2. A process as claimed in claim 1, wherein the reaction of trichloroacetyl chloride and
anhydrous hydrogen fluoride is carried out in a temperature range of 200 deg. C. to 400
deg. C. preferably at a temperature ranging from 240 deg. C to 350 deg. C.
3. A process as claimed in claim 1, wherein the reactor is optionally operated in at least
three different temperature zones ranging from 200 deg C. to 350 deg. C. along the length
of the catalyst.
4. A process as claimed in claim 1 , wherein the fluorination catalyst is coprecipitated
chromia-alumina impregnated with zinc salt comprising weight % of the zinc compound
based on the weight of the catalyst ranging from 3-11%.

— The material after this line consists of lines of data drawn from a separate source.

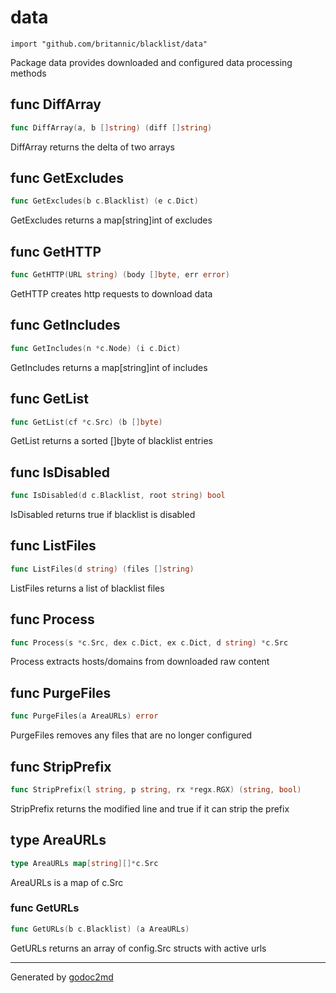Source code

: 
# data
    import "github.com/britannic/blacklist/data"

Package data provides downloaded and configured data processing methods






## func DiffArray
``` go
func DiffArray(a, b []string) (diff []string)
```
DiffArray returns the delta of two arrays


## func GetExcludes
``` go
func GetExcludes(b c.Blacklist) (e c.Dict)
```
GetExcludes returns a map[string]int of excludes


## func GetHTTP
``` go
func GetHTTP(URL string) (body []byte, err error)
```
GetHTTP creates http requests to download data


## func GetIncludes
``` go
func GetIncludes(n *c.Node) (i c.Dict)
```
GetIncludes returns a map[string]int of includes


## func GetList
``` go
func GetList(cf *c.Src) (b []byte)
```
GetList returns a sorted []byte of blacklist entries


## func IsDisabled
``` go
func IsDisabled(d c.Blacklist, root string) bool
```
IsDisabled returns true if blacklist is disabled


## func ListFiles
``` go
func ListFiles(d string) (files []string)
```
ListFiles returns a list of blacklist files


## func Process
``` go
func Process(s *c.Src, dex c.Dict, ex c.Dict, d string) *c.Src
```
Process extracts hosts/domains from downloaded raw content


## func PurgeFiles
``` go
func PurgeFiles(a AreaURLs) error
```
PurgeFiles removes any files that are no longer configured


## func StripPrefix
``` go
func StripPrefix(l string, p string, rx *regx.RGX) (string, bool)
```
StripPrefix returns the modified line and true if it can strip the prefix



## type AreaURLs
``` go
type AreaURLs map[string][]*c.Src
```
AreaURLs is a map of c.Src









### func GetURLs
``` go
func GetURLs(b c.Blacklist) (a AreaURLs)
```
GetURLs returns an array of config.Src structs with active urls










- - -
Generated by [godoc2md](http://godoc.org/github.com/davecheney/godoc2md)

5. A process as claimed in claim 1, wherein the said catalyst is first calcined and than
activated by treating sequentially with N.sub.2 at a temperature ranging between 200-400
deg. C. for a period ranging between 24 hours to 48 hours followed by fluorination in the
temperature range 150 deg. C. to 400 deg. C. enabling hydrogen fluoride content of the
effluent equal to one entering the reactor.
6. A process as claimed in claim 1, wherein the molar ratio of tricholoroacetyl chloride to
anhydrous hydrogen fluoride ranges between 1:5 to 1:15.
7. A process as claimed in claim 1, wherein the reaction of trichloroacetyl chloride and
hydrogen fluoride is carried out at a pressure ranging from atmosphere pressure to 5 bar
gauge.
8. A process as claimed in claiml, wherein the contact time for the fluorination is in the
range of 3 seconds to 20 seconds preferably between 5 seconds to 10 seconds.
9. A process as claimed in claim 1, wherein the gaseous mixture produced in the reactor
comprises of 97-99 % of trifluoroacetyl fluoride, 0.5-3% of chlorodifluoroacetyl fluoride,
0-0.5% of fluorodichloroacetyl fluoride and 0.0.2% of difluoroacetyl fluoride.
10. A process as claimed in claiml, wherein the lower fluorinated compounds are
recycled back to the original feed stream.
1 1. A process for the preparation of Trifluoroacetyl fluoride from trichloroacetyl chloride comprising reacting trichloroacetyl chloride and anhydrous hydrogen fluoride in vapor phase using chromia - alumina catalyst impregnated with Zinc salt substantially as hereinbefore described with reference to the accompanying examples.